# Action item
This exercise asks for every line of the material that contains the word "blood".

☆ ☆ ☆ ☆

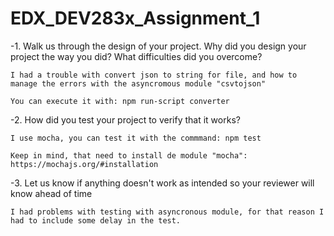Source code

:EDX_DEV283x_Assignment_1
========================


-1. Walk us through the design of your project. Why did you design your project the way you did? What difficulties did you overcome?

    I had a trouble with convert json to string for file, and how to manage the errors with the asyncromous module "csvtojson"

    You can execute it with: npm run-script converter

-2. How did you test your project to verify that it works? 

    I use mocha, you can test it with the commmand: npm test

    Keep in mind, that need to install de module "mocha": https://mochajs.org/#installation



-3. Let us know if anything doesn't work as intended so your reviewer will know ahead of time

    I had problems with testing with asyncronous module, for that reason I had to include some delay in the test.




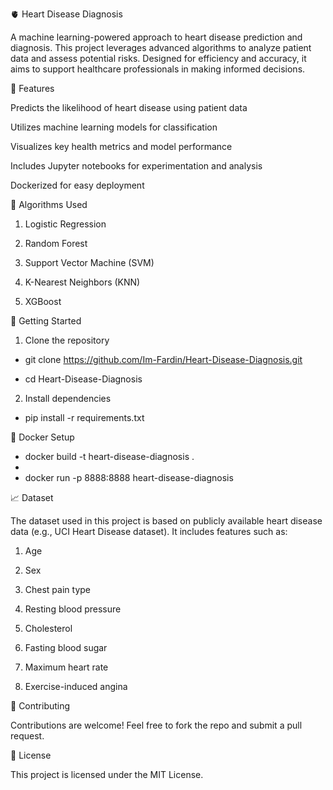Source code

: 🫀 Heart Disease Diagnosis

A machine learning-powered approach to heart disease prediction and diagnosis. This project leverages advanced algorithms to analyze patient data and assess potential risks. Designed for efficiency and accuracy, it aims to support healthcare professionals in making informed decisions.

📌 Features

Predicts the likelihood of heart disease using patient data

Utilizes machine learning models for classification

Visualizes key health metrics and model performance

Includes Jupyter notebooks for experimentation and analysis

Dockerized for easy deployment


🧠 Algorithms Used

1. Logistic Regression

2. Random Forest

3. Support Vector Machine (SVM)

4. K-Nearest Neighbors (KNN)

5. XGBoost

🚀 Getting Started

1. Clone the repository

-  git clone https://github.com/Im-Fardin/Heart-Disease-Diagnosis.git

- cd Heart-Disease-Diagnosis

2. Install dependencies

- pip install -r requirements.txt

🐳 Docker Setup

- docker build -t heart-disease-diagnosis .
- 
- docker run -p 8888:8888 heart-disease-diagnosis

📈 Dataset

The dataset used in this project is based on publicly available heart disease data (e.g., UCI Heart Disease dataset). It includes features such as:

1. Age

2. Sex

3. Chest pain type

4. Resting blood pressure

5. Cholesterol

6. Fasting blood sugar

7. Maximum heart rate

8. Exercise-induced angina

🤝 Contributing

Contributions are welcome! Feel free to fork the repo and submit a pull request.

📄 License

This project is licensed under the MIT License.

☆ ☆ ☆ ☆

# Response to the exercise
4. Resting blood pressure
6. Fasting blood sugar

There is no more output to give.